MarkupLM- LayoutLM for HTML Pages

Date:

Multimodal pretraining with text, image, and layout made progress in recent times. One uses 2D positional information i.e. BBoxes to identify the position of text in the layout. For the Large no of digital documents with consistent changes in layouts, existing models are not working.

Authors proposed MarkupLM, where both the text and markup information is pre-trained. While the layout and style of Markup Pages change with respect to Devices the pages opened. with frequent changes in layout in different devices, fixed layout-trained models don’t perform well.

We need to make use of the Markup Structure in the Documents for these documents.

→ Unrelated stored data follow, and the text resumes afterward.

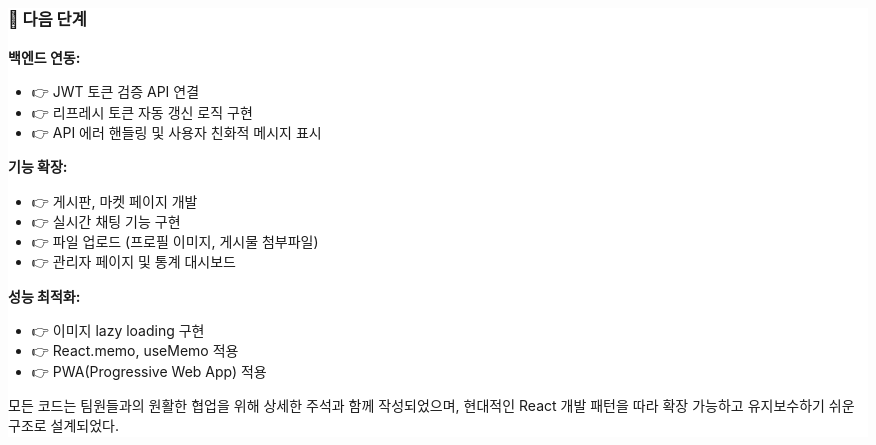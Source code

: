 ### 🚀 다음 단계

**백엔드 연동:**
* 👉 JWT 토큰 검증 API 연결
* 👉 리프레시 토큰 자동 갱신 로직 구현
* 👉 API 에러 핸들링 및 사용자 친화적 메시지 표시

**기능 확장:**
* 👉 게시판, 마켓 페이지 개발
* 👉 실시간 채팅 기능 구현  
* 👉 파일 업로드 (프로필 이미지, 게시물 첨부파일)
* 👉 관리자 페이지 및 통계 대시보드

**성능 최적화:**
* 👉 이미지 lazy loading 구현
* 👉 React.memo, useMemo 적용
* 👉 PWA(Progressive Web App) 적용

모든 코드는 팀원들과의 원활한 협업을 위해 상세한 주석과 함께 작성되었으며, 현대적인 React 개발 패턴을 따라 확장 가능하고 유지보수하기 쉬운 구조로 설계되었다.
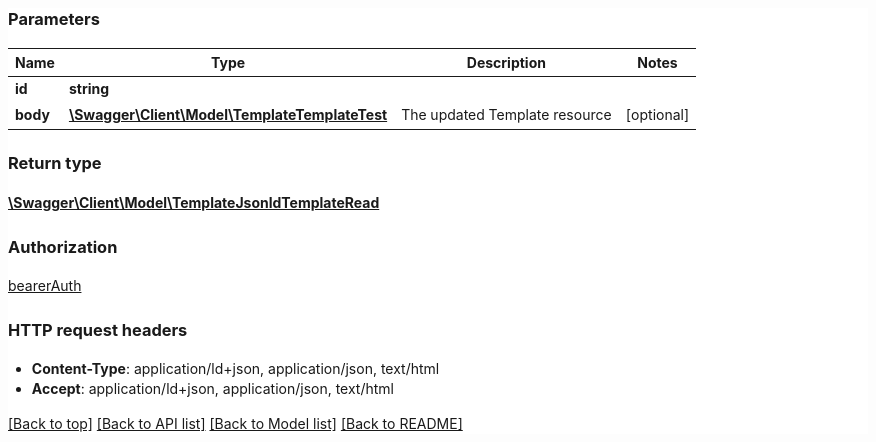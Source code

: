 ### Parameters

Name | Type | Description  | Notes
------------- | ------------- | ------------- | -------------
 **id** | **string**|  |
 **body** | [**\Swagger\Client\Model\TemplateTemplateTest**](../Model/TemplateTemplateTest.md)| The updated Template resource | [optional]

### Return type

[**\Swagger\Client\Model\TemplateJsonldTemplateRead**](../Model/TemplateJsonldTemplateRead.md)

### Authorization

[bearerAuth](../../README.md#bearerAuth)

### HTTP request headers

 - **Content-Type**: application/ld+json, application/json, text/html
 - **Accept**: application/ld+json, application/json, text/html

[[Back to top]](#) [[Back to API list]](../../README.md#documentation-for-api-endpoints) [[Back to Model list]](../../README.md#documentation-for-models) [[Back to README]](../../README.md)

MarkupLM uses different units(tags in standard HTML) available in Markup Pages to identify the position, unlike bboxes in pdfs.

Embedding layers:

MarkupLM with 4 input embedding layers:

  • text embedding <– represents tokens & their sequence information.
  • Xpath(XML path) embedding <– represents markup tag & their sequence information from RootNode to CurrentNode
  • 1D position embedding <– represents only sequence order information.
  • Segment embedding <– for Downstream tasks.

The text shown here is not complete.